**TASK**
Say how many lines in the records contain the string "了解竞赛的具体内容和要求", giving the number by itself.

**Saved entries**
|---|
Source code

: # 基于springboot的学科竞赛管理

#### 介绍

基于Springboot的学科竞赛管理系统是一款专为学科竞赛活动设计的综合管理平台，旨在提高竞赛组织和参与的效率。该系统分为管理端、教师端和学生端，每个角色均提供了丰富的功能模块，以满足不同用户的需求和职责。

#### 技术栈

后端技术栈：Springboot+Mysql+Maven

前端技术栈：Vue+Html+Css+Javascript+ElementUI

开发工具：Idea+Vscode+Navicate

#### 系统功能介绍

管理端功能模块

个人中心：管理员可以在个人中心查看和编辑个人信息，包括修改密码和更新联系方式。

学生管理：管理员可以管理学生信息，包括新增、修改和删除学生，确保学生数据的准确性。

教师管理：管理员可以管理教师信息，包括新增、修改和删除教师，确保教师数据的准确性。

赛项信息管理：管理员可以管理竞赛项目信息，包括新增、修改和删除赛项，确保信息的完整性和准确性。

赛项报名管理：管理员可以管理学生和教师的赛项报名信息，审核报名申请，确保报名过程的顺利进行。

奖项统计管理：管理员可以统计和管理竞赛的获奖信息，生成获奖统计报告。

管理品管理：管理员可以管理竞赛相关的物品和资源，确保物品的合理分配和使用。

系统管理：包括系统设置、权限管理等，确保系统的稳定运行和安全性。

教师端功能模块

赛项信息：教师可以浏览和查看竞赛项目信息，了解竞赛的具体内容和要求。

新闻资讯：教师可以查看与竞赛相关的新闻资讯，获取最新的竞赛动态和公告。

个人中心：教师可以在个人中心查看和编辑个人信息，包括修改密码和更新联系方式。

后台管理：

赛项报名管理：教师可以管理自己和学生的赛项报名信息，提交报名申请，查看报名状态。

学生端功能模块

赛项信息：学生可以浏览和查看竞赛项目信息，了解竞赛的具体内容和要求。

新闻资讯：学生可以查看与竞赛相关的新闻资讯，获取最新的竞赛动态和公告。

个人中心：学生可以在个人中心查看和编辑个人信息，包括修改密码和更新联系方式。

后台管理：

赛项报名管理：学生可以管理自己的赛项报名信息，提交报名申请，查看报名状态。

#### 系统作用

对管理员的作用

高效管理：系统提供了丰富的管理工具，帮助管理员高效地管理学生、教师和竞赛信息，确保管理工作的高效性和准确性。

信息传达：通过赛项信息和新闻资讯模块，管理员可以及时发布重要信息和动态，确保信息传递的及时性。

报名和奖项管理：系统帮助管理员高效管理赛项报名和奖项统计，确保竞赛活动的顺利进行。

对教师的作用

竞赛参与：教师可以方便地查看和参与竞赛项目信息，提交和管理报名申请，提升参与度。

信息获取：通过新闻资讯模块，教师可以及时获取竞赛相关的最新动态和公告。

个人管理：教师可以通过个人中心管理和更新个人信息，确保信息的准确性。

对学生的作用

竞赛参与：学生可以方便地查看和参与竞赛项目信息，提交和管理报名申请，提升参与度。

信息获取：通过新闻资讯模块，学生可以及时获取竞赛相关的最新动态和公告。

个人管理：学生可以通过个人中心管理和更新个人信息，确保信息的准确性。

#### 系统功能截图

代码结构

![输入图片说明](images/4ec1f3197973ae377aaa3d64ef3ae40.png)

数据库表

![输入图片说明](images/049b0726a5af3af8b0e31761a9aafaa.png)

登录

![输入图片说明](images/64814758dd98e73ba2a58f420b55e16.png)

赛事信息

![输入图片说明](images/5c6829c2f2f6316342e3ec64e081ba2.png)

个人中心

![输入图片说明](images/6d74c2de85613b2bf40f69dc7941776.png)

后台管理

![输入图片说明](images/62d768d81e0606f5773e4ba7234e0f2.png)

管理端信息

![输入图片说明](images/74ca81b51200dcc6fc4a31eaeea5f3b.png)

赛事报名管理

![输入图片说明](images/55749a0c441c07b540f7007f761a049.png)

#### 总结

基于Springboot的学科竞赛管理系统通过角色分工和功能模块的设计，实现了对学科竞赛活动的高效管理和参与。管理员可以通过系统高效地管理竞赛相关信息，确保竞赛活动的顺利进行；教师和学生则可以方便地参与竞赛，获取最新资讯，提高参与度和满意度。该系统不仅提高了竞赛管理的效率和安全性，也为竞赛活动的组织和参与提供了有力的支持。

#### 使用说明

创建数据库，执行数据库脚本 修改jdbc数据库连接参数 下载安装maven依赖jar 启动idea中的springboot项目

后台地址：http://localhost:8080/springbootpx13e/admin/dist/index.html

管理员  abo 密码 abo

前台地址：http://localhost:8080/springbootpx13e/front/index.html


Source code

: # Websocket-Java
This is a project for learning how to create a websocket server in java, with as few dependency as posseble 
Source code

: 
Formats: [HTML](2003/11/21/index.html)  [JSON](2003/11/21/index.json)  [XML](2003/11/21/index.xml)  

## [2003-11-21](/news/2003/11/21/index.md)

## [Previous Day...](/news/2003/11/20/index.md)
|---|
**REPLY**
2